Diecks, 885 F.2d 1099, 1117-18 (3d Cir. 1989).
Plaintiff provides no specific facts how Warden Phelps violated his constitutional
rights, that he expressly directed the deprivation of his constitutional rights, or that he
created policies wherein subordinates had no discretion in applying them in a fashion
other than the one which actually produced the alleged deprivation. Accordingly, the
Court will dismiss the claims against Warden Phelps for failure to state a claim
pursuant to 28 U.S.C. § 1915(e)(2)(B)(ii) and§ 1915A(b)(1). Plaintiff will be given leave
to amend the claim against Warden Phelps.
Plaintiff alleges that Detective Roswell verbally assaulted him at the time of his
arrest when he screamed in his face and threatened him with physical abuse. Verbal
abuse of a prisoner, even of the lewd variety, is not actionable under 42 U.S.C. § 1983.
Aleem-X v. Westcott, 347 F. App'x 731 (3d Cir. 2009). Similarly, allegations that prison
personnel have used threatening language and gestures are not cognizable claims
under§ 1983. Collins v.

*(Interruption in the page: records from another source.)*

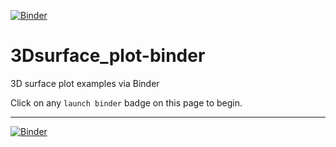 [![Binder](https://mybinder.org/badge_logo.svg)](https://mybinder.org/v2/gh/fomightez/3Dsurface_plot-binder/master?filepath=index.ipynb)

# 3Dsurface_plot-binder

3D surface plot examples via Binder

Click on any `launch binder` badge on this page to begin.


----------

[![Binder](https://mybinder.org/badge_logo.svg)](https://mybinder.org/v2/gh/fomightez/3Dsurface_plot-binder/master?filepath=index.ipynb)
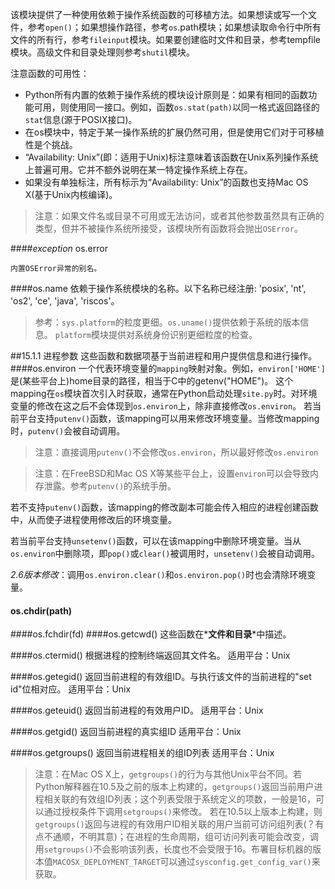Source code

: 该模块提供了一种使用依赖于操作系统函数的可移植方法。如果想读或写一个文件，参考<code>open()</code>；如果想操作路径，参考<code>os</code>.path模块；如果想读取命令行中所有文件的所有行，参考<code>fileinput</code>模块。如果要创建临时文件和目录，参考tempfile模块。高级文件和目录处理则参考<code>shutil</code>模块。
 

注意函数的可用性：
* Python所有内置的依赖于操作系统的模块设计原则是：如果有相同的函数功能可用，则使用同一接口。例如，函数<code>os.stat(path)</code>以同一格式返回路径的<code>stat</code>信息(源于POSIX接口)。
* 在os模块中，特定于某一操作系统的扩展仍然可用，但是使用它们对于可移植性是个挑战。
* “Availability: Unix”(即：适用于Unix)标注意味着该函数在Unix系列操作系统上普遍可用。它并不额外说明在某一特定操作系统上存在。
* 如果没有单独标注，所有标示为“Availability: Unix”的函数也支持Mac OS X(基于Unix内核编译)。

> 注意：如果文件名或目录不可用或无法访问，或者其他参数虽然具有正确的类型，但并不被操作系统所接受，该模块所有函数将会抛出<code>OSError</code>。

####*exception* os.error

    内置OSError异常的别名。

####os.name
    依赖于操作系统模块的名称。以下名称已经注册: 'posix', 'nt', 'os2', 'ce', 'java', 'riscos'。 

> 参考：<code>sys.platform</code>的粒度更细。<code>os.uname()</code>提供依赖于系统的版本信息。
<code>platform</code>模块提供对系统身份识别更细粒度的检查。

##15.1.1 进程参数
这些函数和数据项基于当前进程和用户提供信息和进行操作。
####os.environ
一个代表环境变量的<code>mapping</code>映射对象。例如，<code>environ['HOME']</code>是(某些平台上)home目录的路径，相当于C中的getenv("HOME")。
这个mapping在<code>os</code>模块首次引入时获取，通常在Python启动处理<code>site.py</code>时。对环境变量的修改在这之后不会体现到<code>os.environ</code>上，除非直接修改<code>os.environ</code>。
若当前平台支持<code>putenv()</code>函数，该mapping可以用来修改环境变量。当修改mapping时，<code>putenv()</code>会被自动调用。

> 注意：直接调用<code>putenv()</code>不会修改<code>os.environ</code>，所以最好修改<code>os.environ</code>

> 注意：在FreeBSD和Mac OS X等某些平台上，设置<code>environ</code>可以会导致内存泄露。参考<code>putenv()</code>的系统手册。

若不支持<code>putenv()</code>函数，该mapping的修改副本可能会传入相应的进程创建函数中，从而使子进程使用修改后的环境变量。

若当前平台支持<code>unsetenv()</code>函数，可以在该mapping中删除环境变量。当从<code>os.environ</code>中删除项，即<code>pop()</code>或<code>clear()</code>被调用时，<code>unsetenv()</code>会被自动调用。

*2.6版本修改*：调用<code>os.environ.clear()</code>和<code>os.environ.pop()</code>时也会清除环境变量。

#### os.chdir(path)
####os.fchdir(fd)
####os.getcwd()
这些函数在*__文件和目录__*中描述。

####os.ctermid()
根据进程的控制终端返回其文件名。
适用平台：Unix

####os.getegid()
返回当前进程的有效组ID。与执行该文件的当前进程的"set id"位相对应。
适用平台：Unix

####os.geteuid()
返回当前进程的有效用户ID。
适用平台：Unix

####os.getgid()
返回当前进程的真实组ID
适用平台：Unix

####os.getgroups()
返回当前进程相关的组ID列表
适用平台：Unix

> 注意：在Mac OS X上，<code>getgroups()</code>的行为与其他Unix平台不同。若Python解释器在10.5及之前的版本上构建的，<code>getgroups()</code>返回当前用户进程相关联的有效组ID列表；这个列表受限于系统定义的项数，一般是16，可以通过授权条件下调用<code>setgroups()</code>来修改。
若在10.5以上版本上构建，则<code>getgroups()</code>返回与进程的有效用户ID相关联的用户当前可访问组列表(？有点不通顺，不明其意)；在进程的生命周期，组可访问列表可能会改变，调用<code>setgroups()</code>不会影响该列表，长度也不会受限于16。布署目标机器的版本值<code>MACOSX_DEPLOYMENT_TARGET</code>可以通过<code>sysconfig.get_config_var()</code>来获取。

Cundy, 603 F.2d 825 (10th Cir. 1979) (defendant laughed at
prisoner and threatened to hang him).
Plaintiff's claims of verbal abuse or harassment, are not cognizable under
§ 1983. Therefore, the Court will dismiss the claims against Detective Roswell as
frivolous pursuant to 28 U.S.C. §§ 1915(e)(2)(B)(i) and 1915A(b)(1).
Plaintiff has alleged what appears to be cognizable medical needs claims against
Correct Care Solutions and Dr. Derosiers and will be allowed to proceed with the
medical needs claims. Plaintiff will be given leave to amend his claim against Warden
An appropriate order will be entered.